## Dataset extract
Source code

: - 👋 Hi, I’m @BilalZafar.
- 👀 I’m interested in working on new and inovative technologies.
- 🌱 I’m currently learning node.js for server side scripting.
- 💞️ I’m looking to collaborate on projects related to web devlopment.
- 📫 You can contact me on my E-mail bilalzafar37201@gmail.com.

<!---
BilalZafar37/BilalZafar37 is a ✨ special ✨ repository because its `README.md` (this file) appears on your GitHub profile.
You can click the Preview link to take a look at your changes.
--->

## Task prompt
Repeat every line of the material exactly.

## Response to this exercise
Source code

: - 👋 Hi, I’m @BilalZafar.
- 👀 I’m interested in working on new and inovative technologies.
- 🌱 I’m currently learning node.js for server side scripting.
- 💞️ I’m looking to collaborate on projects related to web devlopment.
- 📫 You can contact me on my E-mail bilalzafar37201@gmail.com.

<!---
BilalZafar37/BilalZafar37 is a ✨ special ✨ repository because its `README.md` (this file) appears on your GitHub profile.
You can click the Preview link to take a look at your changes.
--->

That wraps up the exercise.